__What you need to do__: Scan the lines below; pull out those with "Statements".

(Saved data entries)
________
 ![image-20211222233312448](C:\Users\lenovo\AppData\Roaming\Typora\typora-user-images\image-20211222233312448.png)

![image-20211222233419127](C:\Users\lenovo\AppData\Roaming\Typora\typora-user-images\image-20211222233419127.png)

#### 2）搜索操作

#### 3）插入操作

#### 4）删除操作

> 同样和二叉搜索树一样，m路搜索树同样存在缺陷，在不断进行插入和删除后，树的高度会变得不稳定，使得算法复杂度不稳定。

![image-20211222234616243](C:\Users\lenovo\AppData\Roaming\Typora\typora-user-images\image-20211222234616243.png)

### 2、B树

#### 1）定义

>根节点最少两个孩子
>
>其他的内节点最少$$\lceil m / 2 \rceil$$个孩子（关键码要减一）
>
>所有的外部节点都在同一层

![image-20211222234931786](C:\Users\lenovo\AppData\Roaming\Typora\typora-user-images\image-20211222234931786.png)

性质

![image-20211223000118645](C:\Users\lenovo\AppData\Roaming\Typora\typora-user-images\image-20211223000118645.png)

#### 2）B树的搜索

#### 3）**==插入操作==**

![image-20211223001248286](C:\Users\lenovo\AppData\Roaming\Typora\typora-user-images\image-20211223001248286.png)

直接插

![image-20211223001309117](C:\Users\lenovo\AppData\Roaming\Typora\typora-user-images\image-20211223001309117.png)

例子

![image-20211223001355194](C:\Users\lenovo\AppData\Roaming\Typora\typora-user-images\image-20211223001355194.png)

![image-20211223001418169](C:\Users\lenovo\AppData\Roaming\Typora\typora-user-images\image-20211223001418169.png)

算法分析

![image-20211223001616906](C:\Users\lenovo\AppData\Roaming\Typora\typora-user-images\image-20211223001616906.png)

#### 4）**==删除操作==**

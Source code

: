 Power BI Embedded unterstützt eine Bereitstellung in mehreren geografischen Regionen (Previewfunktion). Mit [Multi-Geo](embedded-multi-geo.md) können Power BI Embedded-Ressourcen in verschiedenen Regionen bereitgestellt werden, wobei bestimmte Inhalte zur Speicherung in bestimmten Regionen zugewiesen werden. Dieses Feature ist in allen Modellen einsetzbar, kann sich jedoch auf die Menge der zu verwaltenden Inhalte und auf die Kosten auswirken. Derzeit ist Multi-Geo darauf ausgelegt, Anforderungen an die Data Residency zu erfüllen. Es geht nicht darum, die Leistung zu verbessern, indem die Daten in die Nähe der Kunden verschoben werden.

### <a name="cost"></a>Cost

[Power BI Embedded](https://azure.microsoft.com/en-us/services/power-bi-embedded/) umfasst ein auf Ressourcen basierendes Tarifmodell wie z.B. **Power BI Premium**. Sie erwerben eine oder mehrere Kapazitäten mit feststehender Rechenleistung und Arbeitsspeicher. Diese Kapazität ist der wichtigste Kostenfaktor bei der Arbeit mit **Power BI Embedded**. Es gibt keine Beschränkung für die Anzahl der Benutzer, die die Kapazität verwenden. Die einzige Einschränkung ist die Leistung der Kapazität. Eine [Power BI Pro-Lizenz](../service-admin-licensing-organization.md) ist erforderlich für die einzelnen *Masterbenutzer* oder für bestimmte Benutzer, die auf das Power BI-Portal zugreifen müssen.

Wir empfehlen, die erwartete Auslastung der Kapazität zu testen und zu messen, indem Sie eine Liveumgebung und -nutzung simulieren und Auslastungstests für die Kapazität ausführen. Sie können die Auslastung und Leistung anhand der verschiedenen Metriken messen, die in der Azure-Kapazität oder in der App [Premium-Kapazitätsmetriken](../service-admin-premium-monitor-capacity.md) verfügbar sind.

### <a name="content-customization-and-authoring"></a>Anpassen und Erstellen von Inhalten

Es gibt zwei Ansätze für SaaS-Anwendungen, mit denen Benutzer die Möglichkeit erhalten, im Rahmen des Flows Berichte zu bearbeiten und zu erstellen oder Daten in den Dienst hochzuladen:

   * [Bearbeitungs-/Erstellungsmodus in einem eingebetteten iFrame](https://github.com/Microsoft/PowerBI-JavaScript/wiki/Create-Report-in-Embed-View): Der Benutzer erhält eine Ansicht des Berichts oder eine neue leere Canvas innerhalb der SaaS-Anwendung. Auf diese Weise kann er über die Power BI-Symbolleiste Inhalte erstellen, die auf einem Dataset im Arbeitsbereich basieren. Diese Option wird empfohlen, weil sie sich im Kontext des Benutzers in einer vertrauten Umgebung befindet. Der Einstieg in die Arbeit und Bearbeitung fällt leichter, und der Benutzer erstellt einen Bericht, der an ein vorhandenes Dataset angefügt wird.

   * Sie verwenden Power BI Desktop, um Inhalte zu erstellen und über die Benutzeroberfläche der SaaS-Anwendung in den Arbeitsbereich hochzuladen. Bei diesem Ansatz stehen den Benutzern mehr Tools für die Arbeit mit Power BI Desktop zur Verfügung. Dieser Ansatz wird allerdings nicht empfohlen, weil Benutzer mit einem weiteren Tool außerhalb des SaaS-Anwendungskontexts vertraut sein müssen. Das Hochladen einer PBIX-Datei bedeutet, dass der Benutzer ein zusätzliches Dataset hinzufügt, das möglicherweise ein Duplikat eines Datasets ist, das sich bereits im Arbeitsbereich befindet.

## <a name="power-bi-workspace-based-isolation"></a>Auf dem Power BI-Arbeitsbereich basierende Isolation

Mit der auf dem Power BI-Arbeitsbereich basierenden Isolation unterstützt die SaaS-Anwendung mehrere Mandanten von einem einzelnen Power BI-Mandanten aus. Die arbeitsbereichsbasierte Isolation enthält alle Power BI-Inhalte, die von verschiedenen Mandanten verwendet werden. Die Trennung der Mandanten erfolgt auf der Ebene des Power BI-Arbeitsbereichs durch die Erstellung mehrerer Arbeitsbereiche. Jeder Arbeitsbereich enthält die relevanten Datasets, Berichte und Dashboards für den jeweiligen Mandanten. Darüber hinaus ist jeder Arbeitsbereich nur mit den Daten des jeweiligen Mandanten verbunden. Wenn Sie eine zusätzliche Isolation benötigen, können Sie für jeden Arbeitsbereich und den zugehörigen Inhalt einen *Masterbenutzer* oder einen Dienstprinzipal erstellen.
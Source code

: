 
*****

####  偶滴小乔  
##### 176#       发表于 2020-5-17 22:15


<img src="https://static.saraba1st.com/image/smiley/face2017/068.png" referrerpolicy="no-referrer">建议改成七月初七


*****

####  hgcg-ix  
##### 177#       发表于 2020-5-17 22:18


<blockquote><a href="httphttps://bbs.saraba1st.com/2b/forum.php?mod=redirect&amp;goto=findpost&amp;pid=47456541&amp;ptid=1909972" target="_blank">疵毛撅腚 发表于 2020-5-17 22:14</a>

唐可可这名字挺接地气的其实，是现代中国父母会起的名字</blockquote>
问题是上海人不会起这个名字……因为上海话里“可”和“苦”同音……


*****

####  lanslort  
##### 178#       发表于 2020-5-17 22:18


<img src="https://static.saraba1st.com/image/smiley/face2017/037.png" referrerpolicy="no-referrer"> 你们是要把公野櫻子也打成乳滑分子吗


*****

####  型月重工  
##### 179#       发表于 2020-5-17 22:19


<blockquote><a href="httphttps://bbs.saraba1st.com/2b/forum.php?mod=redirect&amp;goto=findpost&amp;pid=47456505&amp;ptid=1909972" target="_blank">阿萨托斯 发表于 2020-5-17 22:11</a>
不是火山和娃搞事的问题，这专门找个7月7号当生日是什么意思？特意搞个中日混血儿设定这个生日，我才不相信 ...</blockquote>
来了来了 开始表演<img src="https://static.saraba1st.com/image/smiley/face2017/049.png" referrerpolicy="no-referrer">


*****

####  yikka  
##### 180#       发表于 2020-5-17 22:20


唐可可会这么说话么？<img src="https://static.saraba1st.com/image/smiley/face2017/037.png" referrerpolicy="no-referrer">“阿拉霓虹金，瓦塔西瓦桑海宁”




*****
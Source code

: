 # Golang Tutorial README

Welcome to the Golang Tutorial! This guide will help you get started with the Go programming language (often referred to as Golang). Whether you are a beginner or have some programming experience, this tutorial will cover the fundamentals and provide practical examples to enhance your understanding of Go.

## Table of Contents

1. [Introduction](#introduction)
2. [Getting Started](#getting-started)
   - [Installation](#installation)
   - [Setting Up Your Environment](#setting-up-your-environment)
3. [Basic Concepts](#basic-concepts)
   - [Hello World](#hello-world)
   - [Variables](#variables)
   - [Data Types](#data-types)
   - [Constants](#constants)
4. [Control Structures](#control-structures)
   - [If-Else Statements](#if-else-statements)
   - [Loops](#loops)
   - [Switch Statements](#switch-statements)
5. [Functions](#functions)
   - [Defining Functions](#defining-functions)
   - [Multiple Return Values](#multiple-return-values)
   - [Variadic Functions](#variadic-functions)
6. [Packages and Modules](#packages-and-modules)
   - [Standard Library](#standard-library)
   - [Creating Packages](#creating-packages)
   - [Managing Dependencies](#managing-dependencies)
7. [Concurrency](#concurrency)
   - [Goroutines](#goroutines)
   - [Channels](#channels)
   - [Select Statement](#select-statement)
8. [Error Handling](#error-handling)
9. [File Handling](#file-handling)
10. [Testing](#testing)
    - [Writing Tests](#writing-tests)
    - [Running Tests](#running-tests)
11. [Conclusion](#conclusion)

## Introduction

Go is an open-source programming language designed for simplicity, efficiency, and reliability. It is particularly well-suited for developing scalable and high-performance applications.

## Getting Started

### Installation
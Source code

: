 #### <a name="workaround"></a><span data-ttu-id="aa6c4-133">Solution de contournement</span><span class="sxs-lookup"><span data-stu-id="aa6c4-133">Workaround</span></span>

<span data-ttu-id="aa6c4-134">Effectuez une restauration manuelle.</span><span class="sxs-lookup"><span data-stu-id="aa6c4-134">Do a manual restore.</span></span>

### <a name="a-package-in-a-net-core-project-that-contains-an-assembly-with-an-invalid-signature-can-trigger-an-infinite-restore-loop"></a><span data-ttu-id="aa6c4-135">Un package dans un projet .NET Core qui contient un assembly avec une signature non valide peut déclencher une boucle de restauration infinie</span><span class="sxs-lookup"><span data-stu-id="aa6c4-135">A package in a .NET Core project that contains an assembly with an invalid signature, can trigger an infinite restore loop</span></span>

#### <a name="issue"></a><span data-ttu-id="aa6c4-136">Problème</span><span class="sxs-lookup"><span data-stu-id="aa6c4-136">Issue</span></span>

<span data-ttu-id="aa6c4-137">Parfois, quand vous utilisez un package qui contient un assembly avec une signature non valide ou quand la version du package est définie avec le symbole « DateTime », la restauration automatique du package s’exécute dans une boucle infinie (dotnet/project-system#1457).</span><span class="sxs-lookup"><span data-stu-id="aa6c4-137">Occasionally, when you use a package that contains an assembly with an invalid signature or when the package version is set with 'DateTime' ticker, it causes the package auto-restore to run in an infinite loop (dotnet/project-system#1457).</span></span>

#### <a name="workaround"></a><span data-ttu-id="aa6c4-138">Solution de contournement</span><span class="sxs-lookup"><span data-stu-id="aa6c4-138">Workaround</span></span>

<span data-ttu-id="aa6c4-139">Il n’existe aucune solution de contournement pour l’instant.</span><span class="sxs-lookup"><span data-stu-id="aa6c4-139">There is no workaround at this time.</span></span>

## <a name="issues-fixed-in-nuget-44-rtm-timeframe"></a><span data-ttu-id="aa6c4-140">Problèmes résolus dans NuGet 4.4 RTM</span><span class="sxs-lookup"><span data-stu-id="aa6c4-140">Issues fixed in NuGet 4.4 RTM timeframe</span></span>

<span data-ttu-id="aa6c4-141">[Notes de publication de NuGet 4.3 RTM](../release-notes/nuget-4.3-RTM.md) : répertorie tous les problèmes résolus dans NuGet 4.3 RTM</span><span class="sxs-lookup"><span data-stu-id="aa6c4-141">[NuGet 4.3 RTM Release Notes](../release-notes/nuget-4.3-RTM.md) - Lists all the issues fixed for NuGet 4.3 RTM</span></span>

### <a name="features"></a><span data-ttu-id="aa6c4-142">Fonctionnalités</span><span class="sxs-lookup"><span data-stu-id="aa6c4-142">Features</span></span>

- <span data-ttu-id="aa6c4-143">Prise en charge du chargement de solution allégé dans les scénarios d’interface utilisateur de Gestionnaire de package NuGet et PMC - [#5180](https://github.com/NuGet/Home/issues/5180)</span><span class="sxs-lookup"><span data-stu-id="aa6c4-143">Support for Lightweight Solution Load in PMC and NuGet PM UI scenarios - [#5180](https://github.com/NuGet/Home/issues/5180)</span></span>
________
__Solution to the problem__:
   - [If-Else Statements](#if-else-statements)
   - [Switch Statements](#switch-statements)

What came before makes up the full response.